During the final decade of his life Iurii Trifonov was widely regarded as one of Russia’s finest prose writers. He emerged from relative obscurity through a series of stories and novellas from the late 1960s and early 1970s, in which he depicted a spiritual malaise within the urban middle and upper classes that had grown up in the shadow of Stalinism. Particularly important in this regard is his ”Moscow cycle,” which originally consisted of the novellas Obmen (The Exchange), Predvaritel’nye itogi (Taking Stock), and Dolgoe proshchanie (The Long Goodbye), but which most would extend to include the majority of his subsequent novels as well. While the three novellas are not overtly political, they offer an implicit critique of Soviet society by showing an entire generation of people who no longer believe, or are even interested, in revolutionary ideals. Their lives are totally occupied with efforts to achieve success, but they have discovered that neither acclaim from their peers nor material possessions provide satisfaction.

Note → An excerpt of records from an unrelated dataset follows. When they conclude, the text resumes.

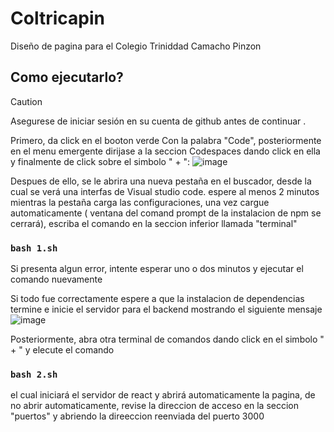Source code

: # Coltricapin

Diseño de pagina para el Colegio Triniddad Camacho Pinzon

## Como ejecutarlo?
> [!CAUTION]
> Asegurese de iniciar sesión en su cuenta de github antes de continuar .


Primero,  da click en el booton verde Con la palabra "Code", posteriormente en el menu emergente dirijase a la seccion Codespaces dando click en ella y finalmente de click sobre el simbolo " + ":
![image](https://github.com/J4DR3Z/coltricapin/assets/70348839/6b059e6d-33ed-44e2-9b67-ef5131e6b1ee)

Despues de ello, se le abrira una nueva pestaña en el buscador, desde la cual se verá una interfas de Visual studio code. espere al menos 2 minutos  mientras la pestaña carga   las configuraciones, una vez cargue automaticamente ( ventana del comand prompt de la instalacion de npm se cerrará), escriba el comando en la seccion inferior llamada "terminal" 
### `bash 1.sh`
Si presenta algun error,  intente esperar uno o dos minutos y ejecutar el comando nuevamente

Si todo fue correctamente espere a que la instalacion de dependencias termine e inicie el servidor para el backend mostrando el siguiente mensaje 
![image](https://github.com/J4DR3Z/coltricapin/assets/70348839/16826a43-94d0-43da-818a-050f69e8ec18)


Posteriormente, abra otra terminal de comandos dando click en el simbolo " + "
y elecute el comando 
### `bash 2.sh`
el cual iniciará el servidor de react y abrirá automaticamente la pagina, de no abrir automaticamente, revise la direccion de acceso en la seccion "puertos" y abriendo la direeccion reenviada del puerto 3000
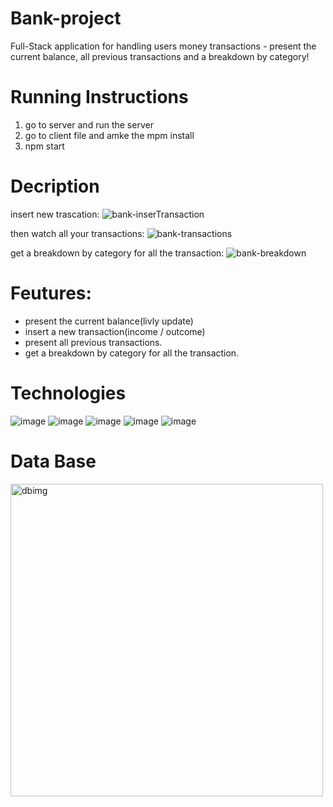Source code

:# Bank-project

 Full-Stack application for handling users money transactions - present the current balance, all previous transactions and a breakdown by category!

# Running Instructions
1. go to server and run the server
2. go to client file and amke the mpm install
3. npm start


# Decription
insert new trascation:
![bank-inserTransaction](https://user-images.githubusercontent.com/70105078/203824700-2d00a107-c2bd-4436-892b-af6ed12282a8.png)

then watch all your transactions:
![bank-transactions](https://user-images.githubusercontent.com/70105078/203824781-aac3431f-829c-49c7-ab25-a9aec8ab192f.png)

get a breakdown by category for all the transaction:
![bank-breakdown](https://user-images.githubusercontent.com/70105078/203824829-a141d201-aebe-4395-8682-847afc63da12.png)

# Feutures:
- present the current balance(livly update)
- insert a new transaction(income / outcome)
- present all previous transactions.
- get a breakdown by category for all the transaction.


# Technologies
![image](https://user-images.githubusercontent.com/70105078/201467752-6abce208-9681-4029-8757-5e7b849c8cd7.png)
![image](https://user-images.githubusercontent.com/70105078/201467773-36247067-2e4a-48bf-ad45-b5089a8c7c46.png)
![image](https://user-images.githubusercontent.com/70105078/201467796-8d87363e-3c9e-48d0-b69e-11f93563a45c.png)
![image](https://user-images.githubusercontent.com/70105078/201467810-3414f503-7749-48db-b42d-c8cda3bfa6e1.png)
![image](https://user-images.githubusercontent.com/70105078/203828161-b33ecefd-bf13-4094-8ee1-0eee05431916.png)



# Data Base
<img width="500" alt="dbimg" src="https://user-images.githubusercontent.com/70105078/203827861-6d24970e-b087-46eb-8455-50110aad8f76.png">
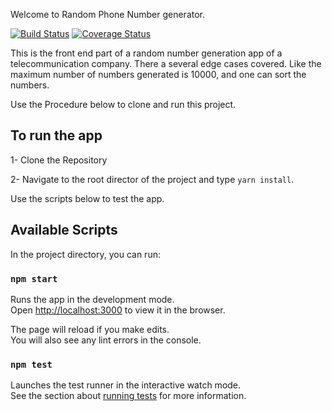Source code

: 
Welcome to Random Phone Number generator.

[![Build Status](https://travis-ci.com/Quantum-35/randomPhoneNumber.svg?branch=deploy)](https://travis-ci.com/Quantum-35/randomPhoneNumber)
[![Coverage Status](https://coveralls.io/repos/github/Quantum-35/randomPhoneNumber/badge.svg?branch=develop)](https://coveralls.io/github/Quantum-35/randomPhoneNumber?branch=develop)

This is the front end part of a random number generation app of a telecommunication company.
There a several edge cases covered. Like the maximum number of numbers generated is 10000, and one can sort the numbers.

Use the Procedure below to clone and run this project.

## To run the app
1- Clone the Repository

2- Navigate to the root director of the project and type `yarn install`.

Use the scripts below to test the app.

## Available Scripts

In the project directory, you can run:

### `npm start`

Runs the app in the development mode.<br>
Open [http://localhost:3000](http://localhost:3000) to view it in the browser.

The page will reload if you make edits.<br>
You will also see any lint errors in the console.

### `npm test`

Launches the test runner in the interactive watch mode.<br>
See the section about [running tests](https://facebook.github.io/create-react-app/docs/running-tests) for more information.

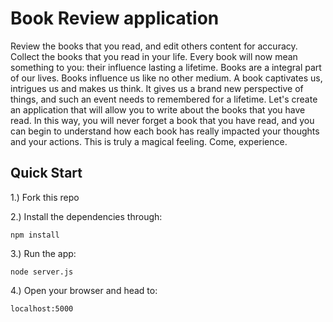 Book Review application
=======================

Review the books that you read, and edit others content for accuracy. Collect the books that you read in your life. Every book will now mean something to you: their influence lasting a lifetime.
Books are a integral part of our lives. Books influence us like no other medium. A book captivates us, intrigues us and makes us think. It gives us a brand new perspective of things, and such an event needs to remembered for a lifetime. Let's create an application that will allow you to write about the books that you have read. In this way, you will never forget a book that you have read, and you can begin to understand how each book has really impacted your thoughts and your actions. This is truly a magical feeling. Come, experience.


Quick Start
-----------

1.) Fork this repo

2.) Install the dependencies through:

    npm install

3.) Run the app:

    node server.js

4.) Open your browser and head to:

    localhost:5000
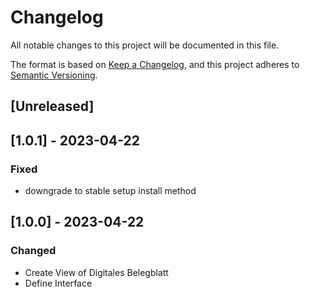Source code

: # Changelog
All notable changes to this project will be documented in this file.

The format is based on [Keep a Changelog](https://keepachangelog.com/en/1.0.0/),
and this project adheres to [Semantic Versioning](https://semver.org/spec/v2.0.0.html).

## [Unreleased]
## [1.0.1] - 2023-04-22
### Fixed
- downgrade to stable setup install method

## [1.0.0] - 2023-04-22
### Changed
- Create View of Digitales Belegblatt
- Define Interface


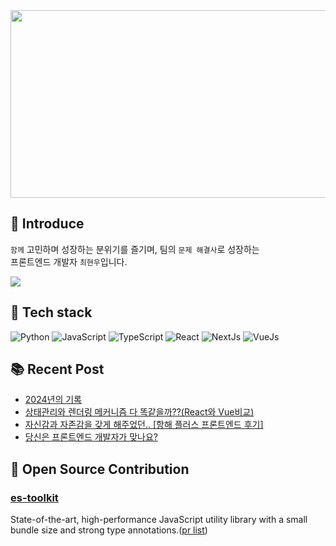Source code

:<a href="https://github.com/devxb/gitanimals">
<img
  src="https://render.gitanimals.org/farms/chhw130"
  width="600"
  height="300"
/>
</a>


## 🙌 Introduce

`함께` 고민하며 성장하는 분위기를 즐기며, 팀의 `문제 해결사`로 성장하는 <br/>
프론트엔드 개발자 `최현우`입니다.

<a href="https://www.rallit.com/resumes/118235@jaesooc048/%EC%B5%9C%ED%98%84%EC%9A%B0" target="_blank"><img src="https://img.shields.io/badge/resume-dd0b78?style=flat&logo=notion&logoColor=white"></a> 


## 📖 Tech stack


![Python](https://img.shields.io/badge/python-3670A0?style=for-the-badge&logo=python&logoColor=ffdd54)
![JavaScript](https://img.shields.io/badge/javascript-%23323330.svg?style=for-the-badge&logo=javascript&logoColor=%23F7DF1E)
![TypeScript](https://img.shields.io/badge/typescript-%23007ACC.svg?style=for-the-badge&logo=typescript&logoColor=white)
![React](https://img.shields.io/badge/react-%2320232a.svg?style=for-the-badge&logo=react&logoColor=%2361DAFB)
![NextJs](https://img.shields.io/badge/next.js-000000?style=for-the-badge&logo=nextdotjs&logoColor=white)
![VueJs](https://img.shields.io/badge/Vue.js-35495E?style=for-the-badge&logo=vuedotjs&logoColor=4FC08D)

## 📚 Recent Post
- [2024년의 기록](https://www.mincho130.xyz/posts/review/2024-Adieu)
- [상태관리와 렌더링 메커니즘 다 똑같을까??(React와 Vue비교)](https://velog.io/@chhw130/React%EC%99%80-%EB%B9%84%EA%B5%90%ED%95%9C-Vue%EC%9D%98-%EC%83%81%ED%83%9C%EA%B4%80%EB%A6%AC)
- [자신감과 자존감을 갖게 해주었던.. [항해 플러스 프론트엔드 후기]](https://velog.io/@chhw130/%EC%9E%90%EC%A1%B4%EA%B0%90%EA%B3%BC-%EC%9E%90%EC%8B%A0%EA%B0%90%EC%9D%84-%EA%B0%96%EA%B2%8C-%ED%95%B4%EC%A3%BC%EC%97%88%EB%8D%98..-%ED%95%AD%ED%95%B4-%ED%94%8C%EB%9F%AC%EC%8A%A4-%ED%94%84%EB%A1%A0%ED%8A%B8%EC%97%94%EB%93%9C-%ED%9B%84%EA%B8%B0)
- [당신은 프론트엔드 개발자가 맞나요?](https://velog.io/@chhw130/%EB%8B%B9%EC%8B%A0%EC%9D%80-%ED%94%84%EB%A1%A0%ED%8A%B8%EC%97%94%EB%93%9C-%EA%B0%9C%EB%B0%9C%EC%9E%90%EA%B0%80-%EB%A7%9E%EB%82%98%EC%9A%94)

## 📝 Open Source Contribution
### [es-toolkit](https://github.com/toss/es-toolkit)
State-of-the-art, high-performance JavaScript utility library with a small bundle size and strong type annotations.([pr list](https://github.com/toss/es-toolkit/pulls?q=is%3Apr+chhw130+is%3Aclosed))
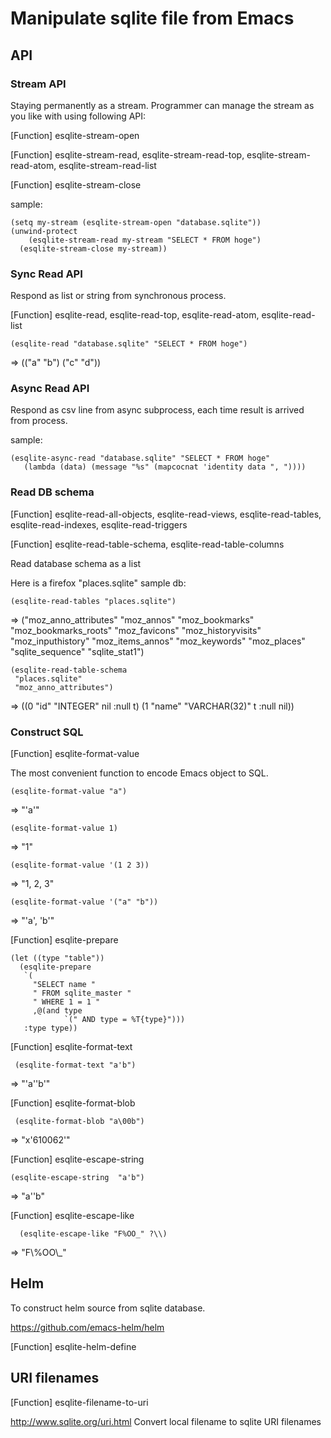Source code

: Manipulate sqlite file from Emacs
=================================

## API

### Stream API

Staying permanently as a stream. Programmer can manage the stream as you like with using following API:

[Function] esqlite-stream-open

[Function] esqlite-stream-read, esqlite-stream-read-top, esqlite-stream-read-atom, esqlite-stream-read-list

[Function] esqlite-stream-close

sample:

    (setq my-stream (esqlite-stream-open "database.sqlite"))
    (unwind-protect
        (esqlite-stream-read my-stream "SELECT * FROM hoge")
      (esqlite-stream-close my-stream))

### Sync Read API

Respond as list or string from synchronous process.

[Function] esqlite-read, esqlite-read-top, esqlite-read-atom, esqlite-read-list

    (esqlite-read "database.sqlite" "SELECT * FROM hoge")

=>  (("a" "b") ("c" "d"))

### Async Read API

Respond as csv line from async subprocess, each time result is arrived from process.

sample:

    (esqlite-async-read "database.sqlite" "SELECT * FROM hoge"
	   (lambda (data) (message "%s" (mapcocnat 'identity data ", "))))

### Read DB schema

[Function] esqlite-read-all-objects, esqlite-read-views, esqlite-read-tables, esqlite-read-indexes, esqlite-read-triggers

[Function] esqlite-read-table-schema, esqlite-read-table-columns

Read database schema as a list

Here is a firefox "places.sqlite" sample db:

    (esqlite-read-tables "places.sqlite")

  => ("moz_anno_attributes" "moz_annos" "moz_bookmarks" "moz_bookmarks_roots" "moz_favicons" "moz_historyvisits" "moz_inputhistory" "moz_items_annos" "moz_keywords" "moz_places" "sqlite_sequence" "sqlite_stat1")

    (esqlite-read-table-schema
     "places.sqlite"
     "moz_anno_attributes")

  => ((0 "id" "INTEGER" nil :null t) (1 "name" "VARCHAR(32)" t :null nil))

### Construct SQL

[Function] esqlite-format-value

  The most convenient function to encode Emacs object to SQL.

    (esqlite-format-value "a")

   => "'a'"

    (esqlite-format-value 1)

   => "1"

    (esqlite-format-value '(1 2 3))

   => "1, 2, 3"

    (esqlite-format-value '("a" "b"))

   => "'a', 'b'"

[Function] esqlite-prepare

    (let ((type "table"))
      (esqlite-prepare
       `(
         "SELECT name "
         " FROM sqlite_master "
         " WHERE 1 = 1 "
         ,@(and type
                `(" AND type = %T{type}")))
       :type type))

[Function] esqlite-format-text

     (esqlite-format-text "a'b")

  => "'a''b'"

[Function] esqlite-format-blob

     (esqlite-format-blob "a\00b")

  => "x'610062'"

[Function] esqlite-escape-string

    (esqlite-escape-string  "a'b")

  => "a''b"

[Function] esqlite-escape-like

      (esqlite-escape-like "F%OO_" ?\\)

  => "F\\%OO\\_"

## Helm

To construct helm source from sqlite database.

https://github.com/emacs-helm/helm

[Function] esqlite-helm-define


## URI filenames

[Function] esqlite-filename-to-uri

http://www.sqlite.org/uri.html
Convert local filename to sqlite URI filenames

In his novels Trifonov generally combined portrayals of society with investigations into the past events that formed his characters. Starik (The Old Man) veers between a contemporary effort to obtain a dacha and the memories of an incident during the Civil War. A questionable action in the past haunts the present and throws into relief the materialism that has come to replace revolutionary idealism; by suggesting that this idealism may have been tainted in the first place, Trifonov implicitly blames the past for the ills of the present. The work is based on an event described in a novel written at the beginning of his mature period, Otblesk kostra [The Gleam of a Campfire], an account of Trifonov’s father, Valentin, and his role in the revolution and its aftermath. Although inspired by actual documents and memoirs, Otblesk kostra is less a conventional biography than an attempt on the part of the narrator to understand several key moments of his father’s life. Trifonov’s interest in the biography of revolutionaries can also be seen in Neterpenie (The Impatient Ones), a portrayal of Andrei Zheliabov, who, as a member of the People’s Will party, conspired to assassinate Aleksandr II in 1881. Although a historical novel, the work offers parallels with Trifonov’s own day and it too contains what some have seen as a delicate undercutting of certain Bolshevik ideals—a task carried out more openly in the later novel The Old Man.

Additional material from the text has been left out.